→ **Your instructions**
Any picture in the data below should be skipped, while every line is repeated exactly.

→ **Information shown**
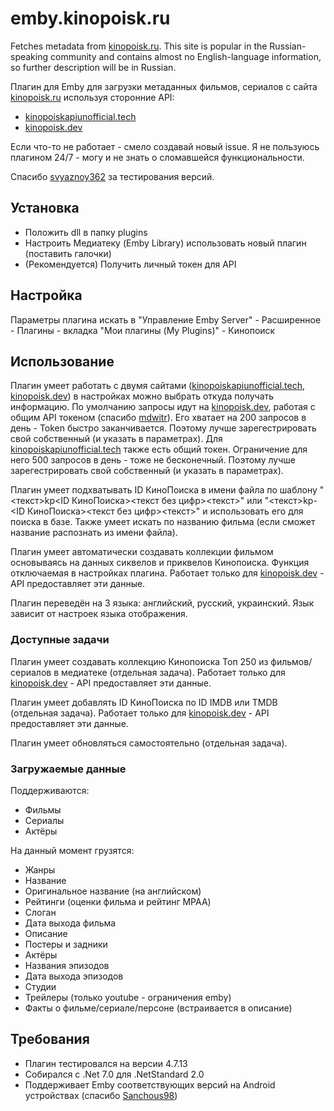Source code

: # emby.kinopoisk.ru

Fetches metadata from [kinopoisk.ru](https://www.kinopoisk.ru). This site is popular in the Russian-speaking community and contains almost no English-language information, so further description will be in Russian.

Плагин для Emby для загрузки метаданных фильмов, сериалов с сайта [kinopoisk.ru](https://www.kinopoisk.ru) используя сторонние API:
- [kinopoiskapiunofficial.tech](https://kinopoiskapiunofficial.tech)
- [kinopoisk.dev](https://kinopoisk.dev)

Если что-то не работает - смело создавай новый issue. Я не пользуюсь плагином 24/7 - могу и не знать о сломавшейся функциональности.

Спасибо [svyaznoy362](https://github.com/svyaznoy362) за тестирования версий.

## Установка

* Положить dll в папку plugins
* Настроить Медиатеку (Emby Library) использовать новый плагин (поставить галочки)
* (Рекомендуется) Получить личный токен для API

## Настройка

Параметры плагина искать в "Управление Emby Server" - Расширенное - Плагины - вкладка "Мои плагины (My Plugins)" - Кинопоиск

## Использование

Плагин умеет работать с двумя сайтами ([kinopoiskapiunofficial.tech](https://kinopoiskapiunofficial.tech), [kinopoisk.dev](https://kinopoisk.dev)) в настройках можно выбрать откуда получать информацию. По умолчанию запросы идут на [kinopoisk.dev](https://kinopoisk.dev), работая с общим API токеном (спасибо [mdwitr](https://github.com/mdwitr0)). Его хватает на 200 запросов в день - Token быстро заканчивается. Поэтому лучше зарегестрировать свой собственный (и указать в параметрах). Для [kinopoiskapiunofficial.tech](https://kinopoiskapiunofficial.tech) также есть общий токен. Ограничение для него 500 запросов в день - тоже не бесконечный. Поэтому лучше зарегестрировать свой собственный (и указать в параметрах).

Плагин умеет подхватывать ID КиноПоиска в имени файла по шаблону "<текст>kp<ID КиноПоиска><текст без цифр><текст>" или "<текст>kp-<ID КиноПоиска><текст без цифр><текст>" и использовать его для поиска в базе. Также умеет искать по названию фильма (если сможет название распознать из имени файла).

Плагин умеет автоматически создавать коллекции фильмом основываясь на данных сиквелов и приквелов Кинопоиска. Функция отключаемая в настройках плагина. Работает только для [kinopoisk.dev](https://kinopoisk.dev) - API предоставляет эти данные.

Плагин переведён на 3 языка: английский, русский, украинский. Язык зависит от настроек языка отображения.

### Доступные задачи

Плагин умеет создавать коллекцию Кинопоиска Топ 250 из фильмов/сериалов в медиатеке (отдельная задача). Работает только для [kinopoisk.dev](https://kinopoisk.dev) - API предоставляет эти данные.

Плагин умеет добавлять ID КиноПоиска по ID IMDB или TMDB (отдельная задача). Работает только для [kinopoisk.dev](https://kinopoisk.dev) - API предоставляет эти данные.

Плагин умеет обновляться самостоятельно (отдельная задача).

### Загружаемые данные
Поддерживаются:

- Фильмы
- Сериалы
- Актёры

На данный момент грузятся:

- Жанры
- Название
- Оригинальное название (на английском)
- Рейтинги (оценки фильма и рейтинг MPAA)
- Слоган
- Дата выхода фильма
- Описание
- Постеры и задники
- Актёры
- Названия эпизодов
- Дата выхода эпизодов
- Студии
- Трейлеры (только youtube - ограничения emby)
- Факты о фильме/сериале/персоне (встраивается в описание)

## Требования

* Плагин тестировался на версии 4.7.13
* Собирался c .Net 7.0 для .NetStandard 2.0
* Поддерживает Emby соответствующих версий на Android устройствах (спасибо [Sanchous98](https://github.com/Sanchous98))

→ **Task result**
Source code

: # emby.kinopoisk.ru

Fetches metadata from [kinopoisk.ru](https://www.kinopoisk.ru). This site is popular in the Russian-speaking community and contains almost no English-language information, so further description will be in Russian.

Плагин для Emby для загрузки метаданных фильмов, сериалов с сайта [kinopoisk.ru](https://www.kinopoisk.ru) используя сторонние API:
- [kinopoiskapiunofficial.tech](https://kinopoiskapiunofficial.tech)
- [kinopoisk.dev](https://kinopoisk.dev)

Если что-то не работает - смело создавай новый issue. Я не пользуюсь плагином 24/7 - могу и не знать о сломавшейся функциональности.

Спасибо [svyaznoy362](https://github.com/svyaznoy362) за тестирования версий.

## Установка

* Положить dll в папку plugins
* Настроить Медиатеку (Emby Library) использовать новый плагин (поставить галочки)
* (Рекомендуется) Получить личный токен для API

## Настройка

Параметры плагина искать в "Управление Emby Server" - Расширенное - Плагины - вкладка "Мои плагины (My Plugins)" - Кинопоиск

## Использование

Плагин умеет работать с двумя сайтами ([kinopoiskapiunofficial.tech](https://kinopoiskapiunofficial.tech), [kinopoisk.dev](https://kinopoisk.dev)) в настройках можно выбрать откуда получать информацию. По умолчанию запросы идут на [kinopoisk.dev](https://kinopoisk.dev), работая с общим API токеном (спасибо [mdwitr](https://github.com/mdwitr0)). Его хватает на 200 запросов в день - Token быстро заканчивается. Поэтому лучше зарегестрировать свой собственный (и указать в параметрах). Для [kinopoiskapiunofficial.tech](https://kinopoiskapiunofficial.tech) также есть общий токен. Ограничение для него 500 запросов в день - тоже не бесконечный. Поэтому лучше зарегестрировать свой собственный (и указать в параметрах).

Плагин умеет подхватывать ID КиноПоиска в имени файла по шаблону "<текст>kp<ID КиноПоиска><текст без цифр><текст>" или "<текст>kp-<ID КиноПоиска><текст без цифр><текст>" и использовать его для поиска в базе. Также умеет искать по названию фильма (если сможет название распознать из имени файла).

Плагин умеет автоматически создавать коллекции фильмом основываясь на данных сиквелов и приквелов Кинопоиска. Функция отключаемая в настройках плагина. Работает только для [kinopoisk.dev](https://kinopoisk.dev) - API предоставляет эти данные.

Плагин переведён на 3 языка: английский, русский, украинский. Язык зависит от настроек языка отображения.

### Доступные задачи

Плагин умеет создавать коллекцию Кинопоиска Топ 250 из фильмов/сериалов в медиатеке (отдельная задача). Работает только для [kinopoisk.dev](https://kinopoisk.dev) - API предоставляет эти данные.

Плагин умеет добавлять ID КиноПоиска по ID IMDB или TMDB (отдельная задача). Работает только для [kinopoisk.dev](https://kinopoisk.dev) - API предоставляет эти данные.

Плагин умеет обновляться самостоятельно (отдельная задача).

### Загружаемые данные
Поддерживаются:

- Фильмы
- Сериалы
- Актёры

На данный момент грузятся:

- Жанры
- Название
- Оригинальное название (на английском)
- Рейтинги (оценки фильма и рейтинг MPAA)
- Слоган
- Дата выхода фильма
- Описание
- Постеры и задники
- Актёры
- Названия эпизодов
- Дата выхода эпизодов
- Студии
- Трейлеры (только youtube - ограничения emby)
- Факты о фильме/сериале/персоне (встраивается в описание)

## Требования

* Плагин тестировался на версии 4.7.13
* Собирался c .Net 7.0 для .NetStandard 2.0
* Поддерживает Emby соответствующих версий на Android устройствах (спасибо [Sanchous98](https://github.com/Sanchous98))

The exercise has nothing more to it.